Lutte anti-varroas
Rappel pour les non initiés (car ce blog leur est aussi destiné): Le varroa est un acarien, parasite de l'abeille, arrivé en France dans les années 80. Il se reproduit dans les cellules operculées du couvain (larves d'abeilles) et se nourrit de l'hémolymphe de son hôte. Il affaiblit considérablement l'abeille qu'il parasite et diminue sa durée de vie. Il participe à la fragilisation de la colonie face aux diverses maladies qui la menacent et en provoque à terme sa disparition.
Les produits généralement employés par les apiculteurs sont nocifs pour l'environnement et se fixent sur la cire des rayons. L'utilisation de traitements alternatifs commencent à se répandre: l'acide oxalique, les produits à base de thymol, mais ne sont pas toujours faciles d'emploi.
J'ai toujours essayé, depuis mes débuts en apiculture, d'employer des produits ou des stratagèmes moins agressifs pour les abeilles et ne laissant pas de résidus dans la cire, voire dans le miel. Après avoir utilisé pendant quelques années la roténone en évaporation et les planchers grillagés, je traite maintenant les colonies avec les huiles essentielles de thym sous la forme de cristaux de thymol que je brûle dans un appareil qui les vaporise dans la ruche, et également en piégeant les varroas dans le couvain de mâles.
Pour l'appareil, je dois remercier Jean-Marie, le cyberbricoleur de l'Abeille Périgordine, qui a conçu ce "vaporisateur à chaud" en soudant divers pièces de récupération ou en les fabriquant.
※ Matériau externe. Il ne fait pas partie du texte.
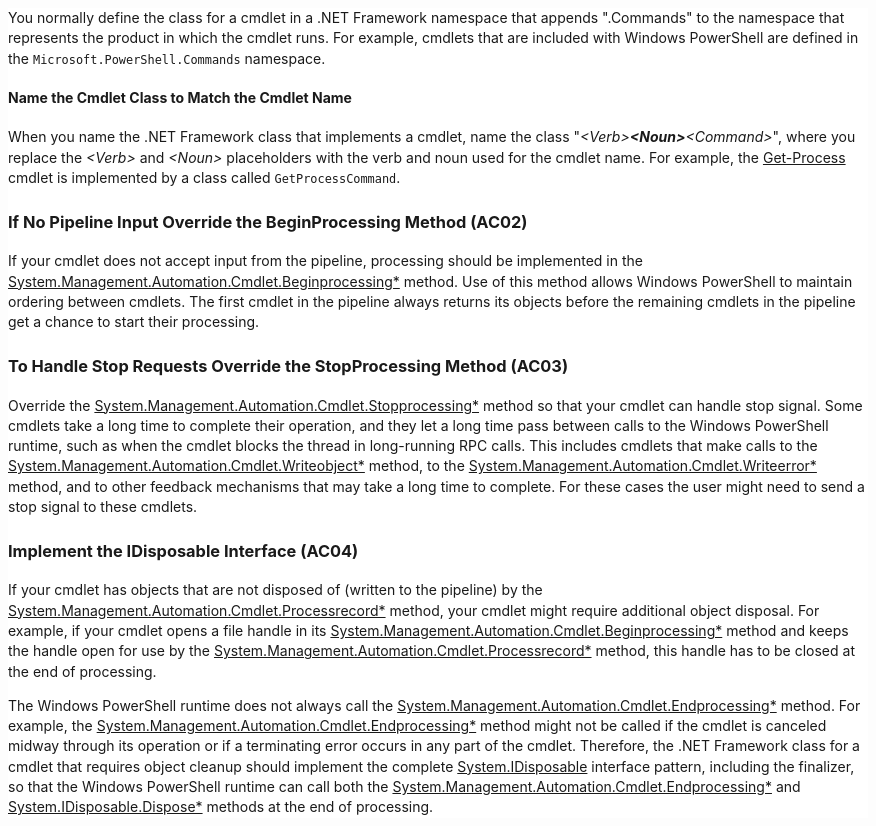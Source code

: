 You normally define the class for a cmdlet in a .NET Framework namespace that appends ".Commands" to the namespace that represents the product in which the cmdlet runs. For example, cmdlets that are included with Windows PowerShell are defined in the `Microsoft.PowerShell.Commands` namespace.

#### Name the Cmdlet Class to Match the Cmdlet Name

When you name the .NET Framework class that implements a cmdlet, name the class "*\<Verb>**\<Noun>**\<Command>*", where you replace the *\<Verb>* and *\<Noun>* placeholders with the verb and noun used for the cmdlet name. For example, the [Get-Process](/powershell/module/Microsoft.PowerShell.Management/Get-Process) cmdlet is implemented by a class called `GetProcessCommand`.

### If No Pipeline Input Override the BeginProcessing Method (AC02)

If your cmdlet does not accept input from the pipeline, processing should be implemented in the [System.Management.Automation.Cmdlet.Beginprocessing*](/dotnet/api/System.Management.Automation.Cmdlet.BeginProcessing) method. Use of this method allows Windows PowerShell to maintain ordering between cmdlets. The first cmdlet in the pipeline always returns its objects before the remaining cmdlets in the pipeline get a chance to start their processing.

### To Handle Stop Requests Override the StopProcessing Method (AC03)

Override the [System.Management.Automation.Cmdlet.Stopprocessing*](/dotnet/api/System.Management.Automation.Cmdlet.StopProcessing) method so that your cmdlet can handle stop signal. Some cmdlets take a long time to complete their operation, and they let a long time pass between calls to the Windows PowerShell runtime, such as when the cmdlet blocks the thread in long-running RPC calls. This includes cmdlets that make calls to the [System.Management.Automation.Cmdlet.Writeobject*](/dotnet/api/System.Management.Automation.Cmdlet.WriteObject) method, to the [System.Management.Automation.Cmdlet.Writeerror*](/dotnet/api/System.Management.Automation.Cmdlet.WriteError) method, and to other feedback mechanisms that may take a long time to complete. For these cases the user might need to send a stop signal to these cmdlets.

### Implement the IDisposable Interface (AC04)

If your cmdlet has objects that are not disposed of (written to the pipeline) by the [System.Management.Automation.Cmdlet.Processrecord*](/dotnet/api/System.Management.Automation.Cmdlet.ProcessRecord) method, your cmdlet might require additional object disposal. For example, if your cmdlet opens a file handle in its [System.Management.Automation.Cmdlet.Beginprocessing*](/dotnet/api/System.Management.Automation.Cmdlet.BeginProcessing) method and keeps the handle open for use by the [System.Management.Automation.Cmdlet.Processrecord*](/dotnet/api/System.Management.Automation.Cmdlet.ProcessRecord) method, this handle has to be closed at the end of processing.

The Windows PowerShell runtime does not always call the  [System.Management.Automation.Cmdlet.Endprocessing*](/dotnet/api/System.Management.Automation.Cmdlet.EndProcessing) method. For example, the [System.Management.Automation.Cmdlet.Endprocessing*](/dotnet/api/System.Management.Automation.Cmdlet.EndProcessing) method might not be called if the cmdlet is canceled midway through its operation or if a terminating error occurs in any part of the cmdlet. Therefore, the .NET Framework class for a cmdlet that requires object cleanup should implement the complete  [System.IDisposable](/dotnet/api/System.IDisposable) interface pattern, including the finalizer, so that the Windows PowerShell runtime can call both the [System.Management.Automation.Cmdlet.Endprocessing*](/dotnet/api/System.Management.Automation.Cmdlet.EndProcessing) and [System.IDisposable.Dispose*](/dotnet/api/System.IDisposable.Dispose) methods at the end of processing.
Je piège les varroas dans le couvain de mâles à deux ou trois reprises, environ entre le 20 avril et le 15 juin. A cette période, si la colonie est suffisamment forte, les jeunes abeilles cirières construisent du couvain de mâles dans les espaces libres des cadres (cellules plus grandes que les cellules d'ouvrières). Il suffit donc de ne pas cirer le tiers inférieur d'un cadre préalablement marqué et de découper le bloc de cellules de mâles obtenues, quand elles sont operculées. Les varroas les affectionnent particulièrement car elles sont operculées plus longtemps que les cellules d'ouvrières (12 jours contre 9).